Start of Provided data

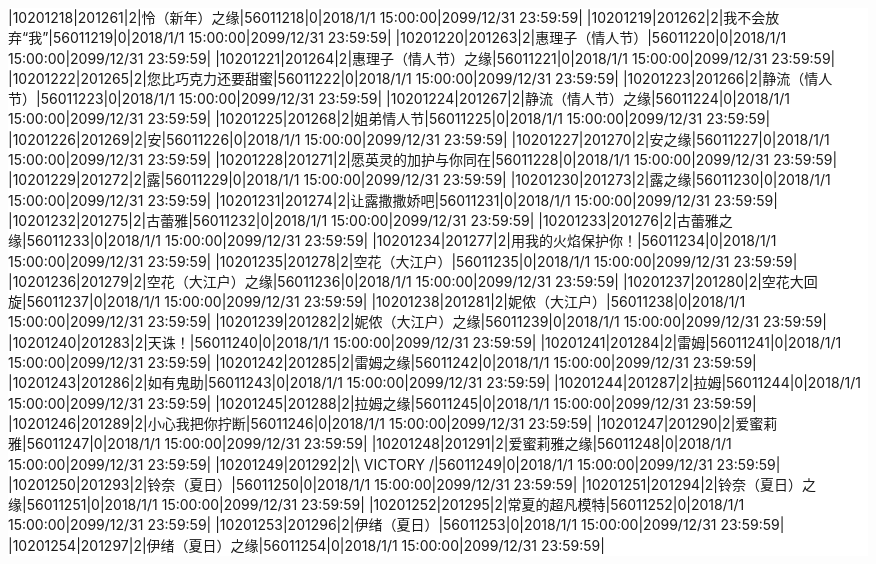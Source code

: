 |10201218|201261|2|怜（新年）之缘|56011218|0|2018/1/1  15:00:00|2099/12/31 23:59:59|
|10201219|201262|2|我不会放弃“我”|56011219|0|2018/1/1  15:00:00|2099/12/31 23:59:59|
|10201220|201263|2|惠理子（情人节）|56011220|0|2018/1/1  15:00:00|2099/12/31 23:59:59|
|10201221|201264|2|惠理子（情人节）之缘|56011221|0|2018/1/1  15:00:00|2099/12/31 23:59:59|
|10201222|201265|2|您比巧克力还要甜蜜|56011222|0|2018/1/1  15:00:00|2099/12/31 23:59:59|
|10201223|201266|2|静流（情人节）|56011223|0|2018/1/1  15:00:00|2099/12/31 23:59:59|
|10201224|201267|2|静流（情人节）之缘|56011224|0|2018/1/1  15:00:00|2099/12/31 23:59:59|
|10201225|201268|2|姐弟情人节|56011225|0|2018/1/1  15:00:00|2099/12/31 23:59:59|
|10201226|201269|2|安|56011226|0|2018/1/1  15:00:00|2099/12/31 23:59:59|
|10201227|201270|2|安之缘|56011227|0|2018/1/1  15:00:00|2099/12/31 23:59:59|
|10201228|201271|2|愿英灵的加护与你同在|56011228|0|2018/1/1  15:00:00|2099/12/31 23:59:59|
|10201229|201272|2|露|56011229|0|2018/1/1  15:00:00|2099/12/31 23:59:59|
|10201230|201273|2|露之缘|56011230|0|2018/1/1  15:00:00|2099/12/31 23:59:59|
|10201231|201274|2|让露撒撒娇吧|56011231|0|2018/1/1  15:00:00|2099/12/31 23:59:59|
|10201232|201275|2|古蕾雅|56011232|0|2018/1/1  15:00:00|2099/12/31 23:59:59|
|10201233|201276|2|古蕾雅之缘|56011233|0|2018/1/1  15:00:00|2099/12/31 23:59:59|
|10201234|201277|2|用我的火焰保护你！|56011234|0|2018/1/1  15:00:00|2099/12/31 23:59:59|
|10201235|201278|2|空花（大江户）|56011235|0|2018/1/1  15:00:00|2099/12/31 23:59:59|
|10201236|201279|2|空花（大江户）之缘|56011236|0|2018/1/1  15:00:00|2099/12/31 23:59:59|
|10201237|201280|2|空花大回旋|56011237|0|2018/1/1  15:00:00|2099/12/31 23:59:59|
|10201238|201281|2|妮侬（大江户）|56011238|0|2018/1/1  15:00:00|2099/12/31 23:59:59|
|10201239|201282|2|妮侬（大江户）之缘|56011239|0|2018/1/1  15:00:00|2099/12/31 23:59:59|
|10201240|201283|2|天诛！|56011240|0|2018/1/1  15:00:00|2099/12/31 23:59:59|
|10201241|201284|2|雷姆|56011241|0|2018/1/1  15:00:00|2099/12/31 23:59:59|
|10201242|201285|2|雷姆之缘|56011242|0|2018/1/1  15:00:00|2099/12/31 23:59:59|
|10201243|201286|2|如有鬼助|56011243|0|2018/1/1  15:00:00|2099/12/31 23:59:59|
|10201244|201287|2|拉姆|56011244|0|2018/1/1  15:00:00|2099/12/31 23:59:59|
|10201245|201288|2|拉姆之缘|56011245|0|2018/1/1  15:00:00|2099/12/31 23:59:59|
|10201246|201289|2|小心我把你拧断|56011246|0|2018/1/1  15:00:00|2099/12/31 23:59:59|
|10201247|201290|2|爱蜜莉雅|56011247|0|2018/1/1  15:00:00|2099/12/31 23:59:59|
|10201248|201291|2|爱蜜莉雅之缘|56011248|0|2018/1/1  15:00:00|2099/12/31 23:59:59|
|10201249|201292|2|\ VICTORY /|56011249|0|2018/1/1  15:00:00|2099/12/31 23:59:59|
|10201250|201293|2|铃奈（夏日）|56011250|0|2018/1/1  15:00:00|2099/12/31 23:59:59|
|10201251|201294|2|铃奈（夏日）之缘|56011251|0|2018/1/1  15:00:00|2099/12/31 23:59:59|
|10201252|201295|2|常夏的超凡模特|56011252|0|2018/1/1  15:00:00|2099/12/31 23:59:59|
|10201253|201296|2|伊绪（夏日）|56011253|0|2018/1/1  15:00:00|2099/12/31 23:59:59|
|10201254|201297|2|伊绪（夏日）之缘|56011254|0|2018/1/1  15:00:00|2099/12/31 23:59:59|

End of Provided data

The records above are to be transcribed word for word. Skip the images.

- [Problem solution]:
Source code

: |10201218|201261|2|怜（新年）之缘|56011218|0|2018/1/1  15:00:00|2099/12/31 23:59:59|
|10201219|201262|2|我不会放弃“我”|56011219|0|2018/1/1  15:00:00|2099/12/31 23:59:59|
|10201220|201263|2|惠理子（情人节）|56011220|0|2018/1/1  15:00:00|2099/12/31 23:59:59|
|10201221|201264|2|惠理子（情人节）之缘|56011221|0|2018/1/1  15:00:00|2099/12/31 23:59:59|
|10201222|201265|2|您比巧克力还要甜蜜|56011222|0|2018/1/1  15:00:00|2099/12/31 23:59:59|
|10201223|201266|2|静流（情人节）|56011223|0|2018/1/1  15:00:00|2099/12/31 23:59:59|
|10201224|201267|2|静流（情人节）之缘|56011224|0|2018/1/1  15:00:00|2099/12/31 23:59:59|
|10201225|201268|2|姐弟情人节|56011225|0|2018/1/1  15:00:00|2099/12/31 23:59:59|
|10201226|201269|2|安|56011226|0|2018/1/1  15:00:00|2099/12/31 23:59:59|
|10201227|201270|2|安之缘|56011227|0|2018/1/1  15:00:00|2099/12/31 23:59:59|
|10201228|201271|2|愿英灵的加护与你同在|56011228|0|2018/1/1  15:00:00|2099/12/31 23:59:59|
|10201229|201272|2|露|56011229|0|2018/1/1  15:00:00|2099/12/31 23:59:59|
|10201230|201273|2|露之缘|56011230|0|2018/1/1  15:00:00|2099/12/31 23:59:59|
|10201231|201274|2|让露撒撒娇吧|56011231|0|2018/1/1  15:00:00|2099/12/31 23:59:59|
|10201232|201275|2|古蕾雅|56011232|0|2018/1/1  15:00:00|2099/12/31 23:59:59|
|10201233|201276|2|古蕾雅之缘|56011233|0|2018/1/1  15:00:00|2099/12/31 23:59:59|
|10201234|201277|2|用我的火焰保护你！|56011234|0|2018/1/1  15:00:00|2099/12/31 23:59:59|
|10201235|201278|2|空花（大江户）|56011235|0|2018/1/1  15:00:00|2099/12/31 23:59:59|
|10201236|201279|2|空花（大江户）之缘|56011236|0|2018/1/1  15:00:00|2099/12/31 23:59:59|
|10201237|201280|2|空花大回旋|56011237|0|2018/1/1  15:00:00|2099/12/31 23:59:59|
|10201238|201281|2|妮侬（大江户）|56011238|0|2018/1/1  15:00:00|2099/12/31 23:59:59|
|10201239|201282|2|妮侬（大江户）之缘|56011239|0|2018/1/1  15:00:00|2099/12/31 23:59:59|
|10201240|201283|2|天诛！|56011240|0|2018/1/1  15:00:00|2099/12/31 23:59:59|
|10201241|201284|2|雷姆|56011241|0|2018/1/1  15:00:00|2099/12/31 23:59:59|
|10201242|201285|2|雷姆之缘|56011242|0|2018/1/1  15:00:00|2099/12/31 23:59:59|
|10201243|201286|2|如有鬼助|56011243|0|2018/1/1  15:00:00|2099/12/31 23:59:59|
|10201244|201287|2|拉姆|56011244|0|2018/1/1  15:00:00|2099/12/31 23:59:59|
|10201245|201288|2|拉姆之缘|56011245|0|2018/1/1  15:00:00|2099/12/31 23:59:59|
|10201246|201289|2|小心我把你拧断|56011246|0|2018/1/1  15:00:00|2099/12/31 23:59:59|
|10201247|201290|2|爱蜜莉雅|56011247|0|2018/1/1  15:00:00|2099/12/31 23:59:59|
|10201248|201291|2|爱蜜莉雅之缘|56011248|0|2018/1/1  15:00:00|2099/12/31 23:59:59|
|10201249|201292|2|\ VICTORY /|56011249|0|2018/1/1  15:00:00|2099/12/31 23:59:59|
|10201250|201293|2|铃奈（夏日）|56011250|0|2018/1/1  15:00:00|2099/12/31 23:59:59|
|10201251|201294|2|铃奈（夏日）之缘|56011251|0|2018/1/1  15:00:00|2099/12/31 23:59:59|
|10201252|201295|2|常夏的超凡模特|56011252|0|2018/1/1  15:00:00|2099/12/31 23:59:59|
|10201253|201296|2|伊绪（夏日）|56011253|0|2018/1/1  15:00:00|2099/12/31 23:59:59|
|10201254|201297|2|伊绪（夏日）之缘|56011254|0|2018/1/1  15:00:00|2099/12/31 23:59:59|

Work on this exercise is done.